Да, но почему они обратились к нему? Барнс, шутка ли, командует драгунским полком и, если хоть десятая часть его и Шафто намёков хоть на чем-то основана, поддерживает связь с Мальборо.
Как там Барнс сказал несколько минут назад? «Все перепуганы до смерти». Внешне это относилось к Исааку и его страхам касательно Лейбница. Однако, возможно, Барнс имел в виду себя.
Или действительно всех. Роджер Комсток, маркиз Равенскар, так демонстративно весел, что не кажется напуганным. Однако, по словам Боба, он вербует армию, а это не похоже на поведение человека, спокойно спящего по ночам.
Кто не напуган? Даниелю пришёл на ум только Кристофер Рен.
Если герцогиня Аркашон-Йглмская и напугана, она этого не показывает.

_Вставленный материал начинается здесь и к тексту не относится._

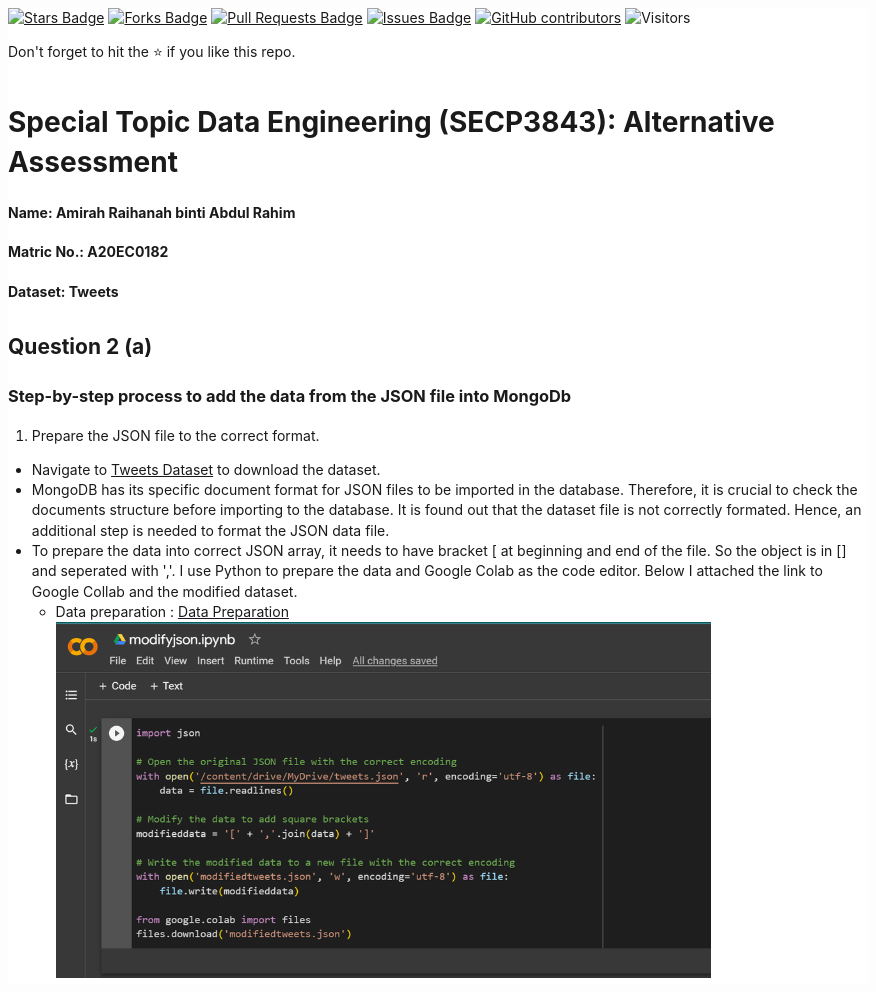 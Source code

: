 <a href="https://github.com/drshahizan/SECP3843/stargazers"><img src="https://img.shields.io/github/stars/drshahizan/SECP3843" alt="Stars Badge"/></a>
<a href="https://github.com/drshahizan/SECP3843/network/members"><img src="https://img.shields.io/github/forks/drshahizan/SECP3843" alt="Forks Badge"/></a>
<a href="https://github.com/drshahizan/SECP3843/pulls"><img src="https://img.shields.io/github/issues-pr/drshahizan/SECP3843" alt="Pull Requests Badge"/></a>
<a href="https://github.com/drshahizan/SECP3843/issues"><img src="https://img.shields.io/github/issues/drshahizan/SECP3843" alt="Issues Badge"/></a>
<a href="https://github.com/drshahizan/SECP3843/graphs/contributors"><img alt="GitHub contributors" src="https://img.shields.io/github/contributors/drshahizan/SECP3843?color=2b9348"></a>
![Visitors](https://api.visitorbadge.io/api/visitors?path=https%3A%2F%2Fgithub.com%2Fdrshahizan%2FSECP3843&labelColor=%23d9e3f0&countColor=%23697689&style=flat)

Don't forget to hit the :star: if you like this repo.

# Special Topic Data Engineering (SECP3843): Alternative Assessment

#### Name: Amirah Raihanah binti Abdul Rahim
#### Matric No.: A20EC0182
#### Dataset: Tweets

## Question 2 (a)
### Step-by-step process to add the data from the JSON file into MongoDb
1. Prepare the JSON file to the correct format.
* Navigate to [Tweets Dataset](https://github.com/drshahizan/dataset/tree/main/mongodb/06-tweets) to download the dataset.
* MongoDB has its specific document format for JSON files to be imported in the database. Therefore, it is crucial to check the documents structure before importing to the database. It is found out that the dataset file is not correctly formated. Hence, an additional step is needed to format the JSON data file.
* To prepare the data into correct JSON array, it needs to have bracket [ at beginning and end of the file. So the object is in [] and seperated with ','. I use Python to prepare the data and Google Colab as the code editor. Below I attached the link to Google Collab and the modified dataset.
   * Data preparation : [Data Preparation](https://github.com/drshahizan/SECP3843/blob/main/submission/raihanarahim/question2/files/code/modifyjson.ipynb)<br>
      <img width="655" alt="image" src="./files/images/modifyjson.png">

Может быть, не напуган Мальборо. Трудно сказать, пока он в Антверпене.
Вот и все, кого он сумел вспомнить.
И тут Даниель пережил одно из тех странных мгновений, когда он словно отделился от тела и увидел себя с высоты чаячьего полёта. И задумался: для чего ему, на исходе дней, составлять скучные перечни, кто напуган, а кто нет? Неужто члену Королевского общества нечем больше занять время?
Ответ был вокруг, он нёс их, спасая от смерти в речных волнах: Надежда. Согласно мифу, последнее, что вышло из ящика Пандоры. Почувствовав на горле липкие пальцы страха, Даниель почти физически возжаждал надежды. И, может быть, надежда не менее прилипчива, чем страх. Он хочет заразиться надеждой и пытается вспомнить людей, вроде Рена и Мальборо, от которых её можно перенять.
По крайней мере в качестве гипотезы сойдёт. И описывает не только его поступки, но и чужие. Почему принцесса Каролина вызвала Даниеля из Бостона? Почему мистер Тредер хотел объединиться с ним в клуб? Почему Роджер рассчитывает на него в задаче о нахождении долготы, а Лейбниц — в создании думающей машины? Почему такие, как Сатурн, таскаются за ним по Хокли-в-яме, прося духовных наставлений? Почему Исаак хочет заручиться его помощью? Почему мистер Бейнс просил, чтобы Даниель позаботился о его дочери в Брайдуэлле? Почему полковник Барнс и сержант Шафто осаждают его вопросами?
Потому что все они напуганы, все, как Даниель, жаждут надежды, а потому ищут человека, который её им даст. Мысленно перебирая, кто напуган, а кто нет, они по какому-то чудовищному недоразумению заносят Даниеля в колонку «не напуган».
Поняв это, Даниель расхохотался. Боб мог бы оторопеть. Но поскольку Боб привык считать, что Даниель не напуган, он расценил его смех как очередной признак редкостного присутствия духа.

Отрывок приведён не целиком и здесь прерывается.